■ **Input records**:
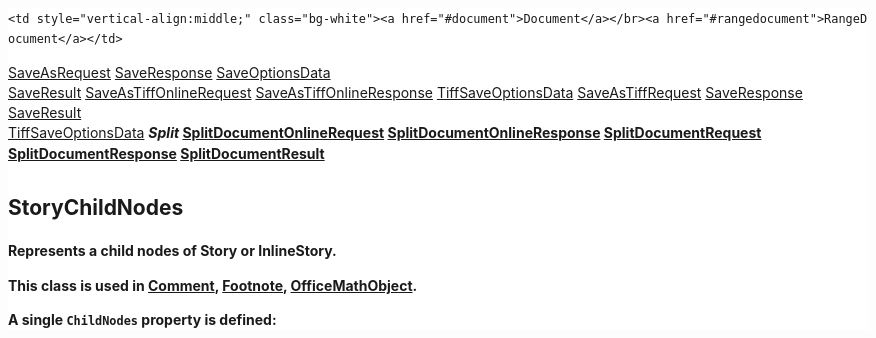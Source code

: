     <td style="vertical-align:middle;" class="bg-white"><a href="#document">Document</a></br><a href="#rangedocument">RangeDocument</a></td>
  </tr>
  <tr>
    <td style="vertical-align:middle;" class="bg-white"><a href="#saveasrequest">SaveAsRequest</a></td>
    <td style="vertical-align:middle;" class="bg-white"><a href="#saveresponse">SaveResponse</a></td>
    <td style="vertical-align:middle;" class="bg-white"><a href="#saveoptionsdata">SaveOptionsData</a></br><a href="#saveresult">SaveResult</a></td>
  </tr>
  <tr>
    <td style="vertical-align:middle;" class="bg-white"><a href="#saveastiffonlinerequest">SaveAsTiffOnlineRequest</a></td>
    <td style="vertical-align:middle;" class="bg-white"><a href="#saveastiffonlineresponse">SaveAsTiffOnlineResponse</a></td>
    <td style="vertical-align:middle;" class="bg-white"><a href="#tiffsaveoptionsdata">TiffSaveOptionsData</a></td>
  </tr>
  <tr>
    <td style="vertical-align:middle;" class="bg-white"><a href="#saveastiffrequest">SaveAsTiffRequest</a></td>
    <td style="vertical-align:middle;" class="bg-white"><a href="#saveresponse">SaveResponse</a></td>
    <td style="vertical-align:middle;" class="bg-white"><a href="#saveresult">SaveResult</a></br><a href="#tiffsaveoptionsdata">TiffSaveOptionsData</a></td>
  </tr>
  <tr>
    <td style="vertical-align:middle;" class="bg-white" rowspan="2"><strong><i>Split</i><strong></td>
    <td style="vertical-align:middle;" class="bg-white"><a href="#splitdocumentonlinerequest">SplitDocumentOnlineRequest</a></td>
    <td style="vertical-align:middle;" class="bg-white" colspan="2"><a href="#splitdocumentonlineresponse">SplitDocumentOnlineResponse</a></td>
    <td style="vertical-align:middle;" class="bg-white"></td>
  </tr>
  <tr>
    <td style="vertical-align:middle;" class="bg-white"><a href="#splitdocumentrequest">SplitDocumentRequest</a></td>
    <td style="vertical-align:middle;" class="bg-white"><a href="#splitdocumentresponse">SplitDocumentResponse</a></td>
    <td style="vertical-align:middle;" class="bg-white"><a href="#splitdocumentresult">SplitDocumentResult</a></td>
  </tr>
  </tbody>
</table>


## StoryChildNodes

Represents a child nodes of Story or InlineStory.

This class is used in [Comment](/words/spec/comment#comment), [Footnote](/words/spec/footnote#footnote), [OfficeMathObject](/words/spec/mathobject#officemathobject).

A single `ChildNodes` property is defined:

■ **The task**: Among the lines of the data, identify those with the word "saveresult". Copy each of them.

■ **Answer box**:
    <td style="vertical-align:middle;" class="bg-white"><a href="#saveoptionsdata">SaveOptionsData</a></br><a href="#saveresult">SaveResult</a></td>
    <td style="vertical-align:middle;" class="bg-white"><a href="#saveresult">SaveResult</a></br><a href="#tiffsaveoptionsdata">TiffSaveOptionsData</a></td>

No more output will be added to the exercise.